Когда рассудок, не обращая внимания на созданный воображением образ, наследует соединенные в этом образе явления, чтобы оценить их действительность, он раньше всего обращает внимание на все возрастающее множество частностей там, где поэтическому представлению являлось нечто целое. Анатомическая наука начала свое дело и пошла по пути, противоположному народной поэзии: там, где последняя объясняла, первая намеренно разъединяла; где одна хотела представить себе известную связь, другая стремилась к точнейшему познанию частей. Так, шаг за шагом, всякое народное воззрение должно было быть уничтожено, побеждено, как суеверие, показаться смешным, как детский лепет. Народное понимание природы обратилось в физику и химию, религия народа — в теологию и философию, его община — в политику и дипломатию, его искусство — в науку и эстетику! Миф его обратился и историческую хронику! И новый мир приобрел свою творческую силу из мифа.
Средневековый роман вышел из сцепления и смешения главных кругов мифа, которые никогда не могли вполне слиться и возвыситься до пластического единства.

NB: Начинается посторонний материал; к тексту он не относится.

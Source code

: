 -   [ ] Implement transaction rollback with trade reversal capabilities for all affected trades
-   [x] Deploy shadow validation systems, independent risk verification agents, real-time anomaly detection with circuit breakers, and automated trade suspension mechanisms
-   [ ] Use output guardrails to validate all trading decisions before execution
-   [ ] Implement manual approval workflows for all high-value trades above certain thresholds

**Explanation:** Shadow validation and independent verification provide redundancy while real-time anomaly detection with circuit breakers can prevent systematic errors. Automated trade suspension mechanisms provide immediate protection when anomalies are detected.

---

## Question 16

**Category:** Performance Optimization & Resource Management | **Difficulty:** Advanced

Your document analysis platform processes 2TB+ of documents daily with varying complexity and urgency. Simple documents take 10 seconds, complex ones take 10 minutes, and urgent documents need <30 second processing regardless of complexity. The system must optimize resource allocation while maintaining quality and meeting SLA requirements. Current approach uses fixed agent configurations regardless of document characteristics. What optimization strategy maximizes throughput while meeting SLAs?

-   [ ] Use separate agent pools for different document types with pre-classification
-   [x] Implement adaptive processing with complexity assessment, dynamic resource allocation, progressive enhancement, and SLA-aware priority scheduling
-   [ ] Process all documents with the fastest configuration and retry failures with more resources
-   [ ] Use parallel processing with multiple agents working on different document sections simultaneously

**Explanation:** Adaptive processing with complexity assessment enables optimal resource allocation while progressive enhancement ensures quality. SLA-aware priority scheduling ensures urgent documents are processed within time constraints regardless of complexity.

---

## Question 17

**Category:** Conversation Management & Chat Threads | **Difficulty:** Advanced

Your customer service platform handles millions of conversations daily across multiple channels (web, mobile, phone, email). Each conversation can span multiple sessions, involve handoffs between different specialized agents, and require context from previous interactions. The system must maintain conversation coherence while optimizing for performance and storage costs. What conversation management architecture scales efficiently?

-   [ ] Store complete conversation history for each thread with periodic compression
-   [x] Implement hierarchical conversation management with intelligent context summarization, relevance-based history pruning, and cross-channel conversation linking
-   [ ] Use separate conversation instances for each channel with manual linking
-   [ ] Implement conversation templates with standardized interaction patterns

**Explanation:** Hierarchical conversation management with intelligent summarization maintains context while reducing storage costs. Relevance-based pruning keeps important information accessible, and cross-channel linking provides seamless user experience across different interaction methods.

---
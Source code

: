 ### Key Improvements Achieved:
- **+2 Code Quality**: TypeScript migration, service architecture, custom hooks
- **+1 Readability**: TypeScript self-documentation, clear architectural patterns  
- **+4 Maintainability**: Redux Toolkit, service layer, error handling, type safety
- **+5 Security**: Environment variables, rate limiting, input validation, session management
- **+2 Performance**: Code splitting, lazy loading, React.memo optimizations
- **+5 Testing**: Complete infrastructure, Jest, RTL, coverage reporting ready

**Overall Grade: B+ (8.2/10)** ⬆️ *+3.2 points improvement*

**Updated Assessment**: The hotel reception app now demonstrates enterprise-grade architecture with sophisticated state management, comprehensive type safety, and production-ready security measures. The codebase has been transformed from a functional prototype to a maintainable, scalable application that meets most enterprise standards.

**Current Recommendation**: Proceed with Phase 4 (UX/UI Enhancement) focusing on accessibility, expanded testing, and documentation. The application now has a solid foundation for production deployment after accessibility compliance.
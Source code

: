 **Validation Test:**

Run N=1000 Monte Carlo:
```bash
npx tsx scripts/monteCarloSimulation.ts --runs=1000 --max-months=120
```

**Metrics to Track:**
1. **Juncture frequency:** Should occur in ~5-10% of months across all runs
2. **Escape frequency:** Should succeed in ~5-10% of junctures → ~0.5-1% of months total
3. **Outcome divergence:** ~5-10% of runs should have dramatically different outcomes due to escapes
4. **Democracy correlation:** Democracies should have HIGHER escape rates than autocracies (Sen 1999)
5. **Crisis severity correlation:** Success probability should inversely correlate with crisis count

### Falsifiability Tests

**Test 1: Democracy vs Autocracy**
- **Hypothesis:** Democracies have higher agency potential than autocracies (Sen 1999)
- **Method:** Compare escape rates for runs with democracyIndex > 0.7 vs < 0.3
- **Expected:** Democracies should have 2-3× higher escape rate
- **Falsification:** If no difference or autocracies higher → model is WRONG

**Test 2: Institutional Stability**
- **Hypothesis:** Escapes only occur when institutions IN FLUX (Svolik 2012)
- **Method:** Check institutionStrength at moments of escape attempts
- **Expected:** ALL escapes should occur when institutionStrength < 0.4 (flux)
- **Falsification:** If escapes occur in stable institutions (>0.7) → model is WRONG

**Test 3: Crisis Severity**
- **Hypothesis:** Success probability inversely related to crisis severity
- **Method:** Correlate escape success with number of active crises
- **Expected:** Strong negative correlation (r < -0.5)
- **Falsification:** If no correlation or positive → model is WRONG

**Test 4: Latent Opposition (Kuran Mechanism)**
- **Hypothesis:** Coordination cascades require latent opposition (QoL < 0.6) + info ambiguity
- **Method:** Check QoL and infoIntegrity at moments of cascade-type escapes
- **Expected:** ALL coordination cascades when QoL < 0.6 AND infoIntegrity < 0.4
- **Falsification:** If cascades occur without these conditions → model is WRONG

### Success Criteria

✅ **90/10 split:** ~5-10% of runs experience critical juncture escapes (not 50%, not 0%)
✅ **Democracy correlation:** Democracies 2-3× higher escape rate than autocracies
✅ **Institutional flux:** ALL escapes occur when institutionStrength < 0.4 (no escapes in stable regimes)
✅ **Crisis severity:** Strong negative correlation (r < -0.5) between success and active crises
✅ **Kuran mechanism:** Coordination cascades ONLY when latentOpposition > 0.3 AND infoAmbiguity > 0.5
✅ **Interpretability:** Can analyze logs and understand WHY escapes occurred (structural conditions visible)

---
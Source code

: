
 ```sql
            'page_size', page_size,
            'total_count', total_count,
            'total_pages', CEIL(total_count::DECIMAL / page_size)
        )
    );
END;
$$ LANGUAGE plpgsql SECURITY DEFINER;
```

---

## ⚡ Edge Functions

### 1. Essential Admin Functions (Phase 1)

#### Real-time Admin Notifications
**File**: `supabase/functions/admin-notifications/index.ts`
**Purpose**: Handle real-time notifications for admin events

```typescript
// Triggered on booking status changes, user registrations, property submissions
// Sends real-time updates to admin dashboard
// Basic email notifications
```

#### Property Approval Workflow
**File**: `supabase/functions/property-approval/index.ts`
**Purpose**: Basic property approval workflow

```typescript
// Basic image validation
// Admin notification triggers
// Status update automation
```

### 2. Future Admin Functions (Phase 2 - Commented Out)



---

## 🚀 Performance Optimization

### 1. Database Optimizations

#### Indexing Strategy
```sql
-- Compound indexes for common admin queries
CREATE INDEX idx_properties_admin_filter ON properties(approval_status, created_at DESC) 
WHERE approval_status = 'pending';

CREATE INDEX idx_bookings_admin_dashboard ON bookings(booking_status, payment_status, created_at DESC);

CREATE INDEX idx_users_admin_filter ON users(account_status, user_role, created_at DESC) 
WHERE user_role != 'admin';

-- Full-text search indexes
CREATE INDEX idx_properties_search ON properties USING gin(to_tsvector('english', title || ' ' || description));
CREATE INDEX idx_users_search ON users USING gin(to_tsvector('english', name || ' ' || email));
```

Тот, к кому грек прилаживал все внешние явления и кого поэтому сделал объединяющим пунктом явлений природных и мировых, — человек — стал в христианском мифе сразу непонятным, чуждым самому себе. Грек подходил к человеку извне, из сравнения с ним внешних явлений. В своем собственном образе, в своих непосредственно выработавшихся нравственных понятиях он нашел опору и успокоение от своих скитаний в безбрежности природы. Но эта опора была лишь воображаемой, она была осуществлена лишь художественно. При опыте намеренно ее реализовать в государстве открылось противоречие этой воображаемой меры с действительностью реального человеческого произвола; оно обнаружилось в такой степени, что государство и индивид могли существовать только при явном нарушении этой воображаемой меры. Когда естественная нравственность сделалась условным законом, а родовая община — произвольно устроенным государством, тогда непосредственная жизненная потребность человека обратилась против закона и государства во всем блеске эгоистического произвола. В этом разладе между тем, что считалось добрым и правым, как, например, закон и государство, и тем, к чему толкала человека потребность счастья — личной свободой — человек должен был стать непонятным себе, и такое самонепонимание явилось исходной точкой христианского мифа. Тот, кто нуждался в примирении с собою, — индивидуальный человек — стремился в этом мифе к страстно желаемому искуплению, осуществлявшемуся при вере в сверхмировое существо, в котором закон и государство уничтожались в том смысле, что были предоставлены его неисповедимой воле.
Природу, из которой грек дошел до ясного понимания человека, христианин должен был оставить без всякого внимания. Если высшей ее точкой представлялся неумиротворенный, нуждающийся в искуплении человек, то она могла казаться ему разве еще более нестройной, еще более заслуживающей осуждения. Наука, разлагавшая природу на части, не умея найти их истинной связи, могла только подкрепить христианский взгляд на природу.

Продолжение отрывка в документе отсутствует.